I understand that Erik wanted to solidify his legacy in the motorcycle industry. But in all honestly, just because you use your own press releases to call yourself a "visionary" doesn't make it so.

I think, if Erik had left the company and ten more years passed-- enough time to see the retirement of most of the old guard at Harley who didn't like it when The Motor Company acquired a stake in Buell in the early 1990s--and a newer generation of people who only knew Harley as being attached to Buell came on board, then Buell might have seen some real success.

In a wider scope, Buell folding up shop signals another bad business decision by DMG. Here is where they sit after sticking their index finger into the eyeballs of the Japanese manufacturers. All that conflict, all that turmoil, while they stood shoulder to shoulder with Erik Buell against those "Japanese factories' barely disguised race bikes".

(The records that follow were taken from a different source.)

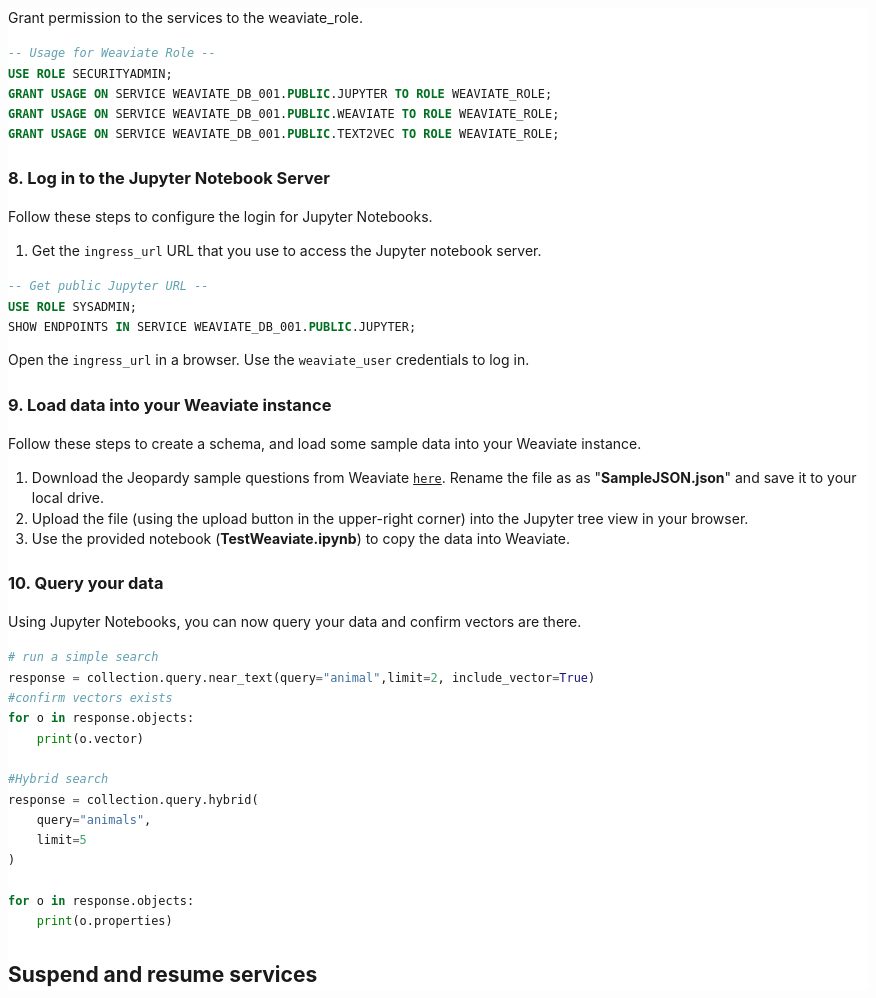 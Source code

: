 Grant permission to the services to the weaviate_role. 

```sql
-- Usage for Weaviate Role --
USE ROLE SECURITYADMIN;
GRANT USAGE ON SERVICE WEAVIATE_DB_001.PUBLIC.JUPYTER TO ROLE WEAVIATE_ROLE;
GRANT USAGE ON SERVICE WEAVIATE_DB_001.PUBLIC.WEAVIATE TO ROLE WEAVIATE_ROLE;
GRANT USAGE ON SERVICE WEAVIATE_DB_001.PUBLIC.TEXT2VEC TO ROLE WEAVIATE_ROLE;
```

### 8. Log in to the Jupyter Notebook Server

Follow these steps to configure the login for Jupyter Notebooks. 

1. Get the `ingress_url` URL that you use to access the Jupyter notebook server.

```sql
-- Get public Jupyter URL --
USE ROLE SYSADMIN;
SHOW ENDPOINTS IN SERVICE WEAVIATE_DB_001.PUBLIC.JUPYTER;
```

Open the `ingress_url` in a browser. Use the `weaviate_user` credentials to log in. 

### 9. Load data into your Weaviate instance

Follow these steps to create a schema, and load some sample data into your Weaviate instance.

1. Download the Jeopardy sample questions from Weaviate [`here`](https://github.com/weaviate-tutorials/quickstart/blob/main/data/jeopardy_tiny.json). Rename the file as as "**SampleJSON.json**" and save it to your local drive.
1. Upload the file (using the upload button in the upper-right corner) into the Jupyter tree view in your browser.
1. Use the provided notebook (**TestWeaviate.ipynb**) to copy the data into Weaviate.

### 10. Query your data
Using Jupyter Notebooks, you can now query your data and confirm vectors are there.

```python
# run a simple search
response = collection.query.near_text(query="animal",limit=2, include_vector=True)
#confirm vectors exists
for o in response.objects:
    print(o.vector)

#Hybrid search
response = collection.query.hybrid(
    query="animals",
    limit=5
)

for o in response.objects:
    print(o.properties)
```

## Suspend and resume services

DMG sacrificed all remaining credibility when they allowed the clearly illegal Buell 1125 Superbike into the Superbike class and bristled at the suggestion that it was anything but legal. All that skullduggery, and for what? All for the champion in Daytona SportBike, DMG's star class to now be riding a motorcycle made by a defunct company. All those relationships burned willingly, almost gleefully, by DMG so they could pledge allegiance to their pace bike, the Buell, which is as of today, no longer being produced.

Daytona Sport Bike champion and Buell hero Danny Eslick told Cycle News that he expects to go racing in 2010, to defend his title, on a Buell. Would anything more profoundly demonstrate DMG's efforts at running a series into the ground than to have the number one plate in the "Daytona" class be on a motorcycle made by a defunct manufacturer?

Will Buell's demise be the shockwave that forces DMG to mediate a peace with Honda and the rest? Please. With the press conference at Laguna Seca fresh in my mind, I feel that this is not how DMG operates; there is no admission of mistakes made and a plea for forgiveness. There are more companies to use as a pivot against the Japanese--Aprilia, BMW, etc.--and more double-the-displacement-against-glorified-vacuum-cleaner rules and enemies lists to compile.

Supposedly, there are no second acts in America. And, while Erik Buell looked like a broken man in the video, I have a hard time believing that the closing of Buell Motor Company will finally silence Erik Buell.